▶ _TASK OBJECTIVE_:
What lines of the data hold the string "Arxiv"? Pull each one out.

* * *

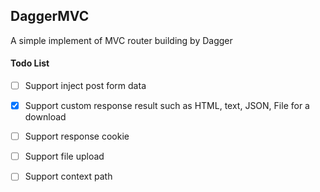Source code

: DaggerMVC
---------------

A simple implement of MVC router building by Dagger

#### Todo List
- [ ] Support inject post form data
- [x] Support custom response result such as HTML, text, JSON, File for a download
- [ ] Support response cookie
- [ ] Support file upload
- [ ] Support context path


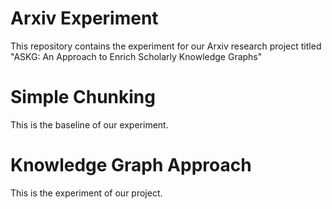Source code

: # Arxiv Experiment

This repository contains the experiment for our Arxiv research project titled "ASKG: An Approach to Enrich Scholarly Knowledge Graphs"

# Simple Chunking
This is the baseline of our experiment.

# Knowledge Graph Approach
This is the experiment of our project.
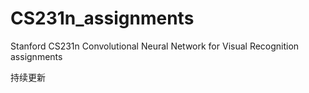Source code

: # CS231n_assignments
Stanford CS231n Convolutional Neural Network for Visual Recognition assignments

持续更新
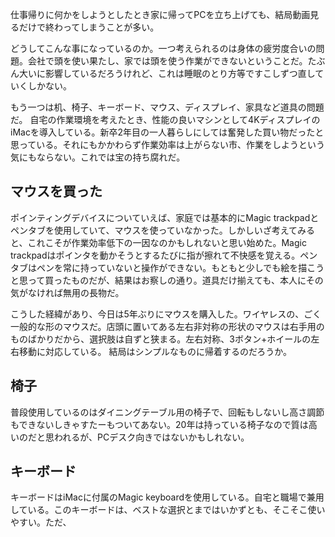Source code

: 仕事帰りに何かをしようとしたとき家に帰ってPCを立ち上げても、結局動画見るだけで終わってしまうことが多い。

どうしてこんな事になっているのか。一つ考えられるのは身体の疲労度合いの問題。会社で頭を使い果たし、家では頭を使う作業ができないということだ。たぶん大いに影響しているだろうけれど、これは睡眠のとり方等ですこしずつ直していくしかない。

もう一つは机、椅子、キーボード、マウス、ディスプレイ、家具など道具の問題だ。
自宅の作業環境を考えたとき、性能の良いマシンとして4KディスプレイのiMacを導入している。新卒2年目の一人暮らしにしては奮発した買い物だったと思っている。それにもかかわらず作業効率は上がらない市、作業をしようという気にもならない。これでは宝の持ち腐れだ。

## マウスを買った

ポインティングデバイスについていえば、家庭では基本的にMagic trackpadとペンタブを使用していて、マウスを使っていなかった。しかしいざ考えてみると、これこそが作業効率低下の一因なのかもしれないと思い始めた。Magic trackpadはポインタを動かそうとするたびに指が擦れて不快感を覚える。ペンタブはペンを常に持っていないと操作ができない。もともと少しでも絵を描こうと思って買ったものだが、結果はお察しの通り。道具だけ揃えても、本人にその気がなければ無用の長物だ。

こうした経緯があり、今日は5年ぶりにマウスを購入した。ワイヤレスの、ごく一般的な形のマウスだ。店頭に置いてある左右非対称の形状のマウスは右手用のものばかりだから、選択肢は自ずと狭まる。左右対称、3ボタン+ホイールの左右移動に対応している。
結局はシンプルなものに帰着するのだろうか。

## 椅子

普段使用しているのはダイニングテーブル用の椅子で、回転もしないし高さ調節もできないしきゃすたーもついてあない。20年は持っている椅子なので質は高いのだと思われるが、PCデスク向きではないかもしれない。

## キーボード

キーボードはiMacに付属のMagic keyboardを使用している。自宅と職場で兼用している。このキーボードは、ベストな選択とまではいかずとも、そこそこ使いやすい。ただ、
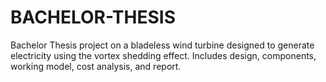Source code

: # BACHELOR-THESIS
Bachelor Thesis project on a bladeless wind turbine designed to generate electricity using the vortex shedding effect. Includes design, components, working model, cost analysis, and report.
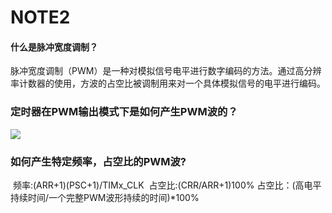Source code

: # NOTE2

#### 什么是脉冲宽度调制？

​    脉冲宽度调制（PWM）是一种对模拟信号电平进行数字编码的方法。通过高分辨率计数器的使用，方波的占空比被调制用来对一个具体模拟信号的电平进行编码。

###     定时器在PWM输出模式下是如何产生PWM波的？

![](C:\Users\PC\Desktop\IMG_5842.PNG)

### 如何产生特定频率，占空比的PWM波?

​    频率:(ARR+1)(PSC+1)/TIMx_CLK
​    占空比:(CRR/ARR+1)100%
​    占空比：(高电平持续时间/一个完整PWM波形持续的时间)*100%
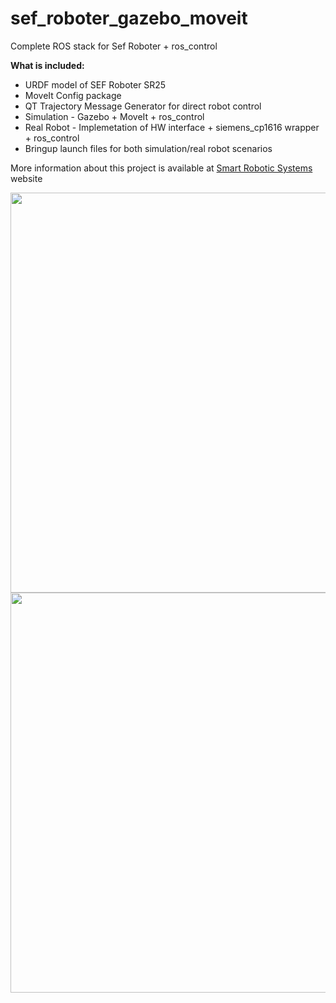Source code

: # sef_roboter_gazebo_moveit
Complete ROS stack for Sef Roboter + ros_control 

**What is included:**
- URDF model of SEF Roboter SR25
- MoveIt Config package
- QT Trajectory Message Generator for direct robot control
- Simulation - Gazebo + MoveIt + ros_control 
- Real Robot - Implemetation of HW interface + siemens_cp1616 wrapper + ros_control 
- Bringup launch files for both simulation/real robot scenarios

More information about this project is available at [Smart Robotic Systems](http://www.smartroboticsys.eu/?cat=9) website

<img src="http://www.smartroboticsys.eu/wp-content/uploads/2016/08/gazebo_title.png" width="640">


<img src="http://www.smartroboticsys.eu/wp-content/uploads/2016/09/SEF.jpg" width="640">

* * *

▶ _EXERCISE RESULT_:
: # Arxiv Experiment
This repository contains the experiment for our Arxiv research project titled "ASKG: An Approach to Enrich Scholarly Knowledge Graphs"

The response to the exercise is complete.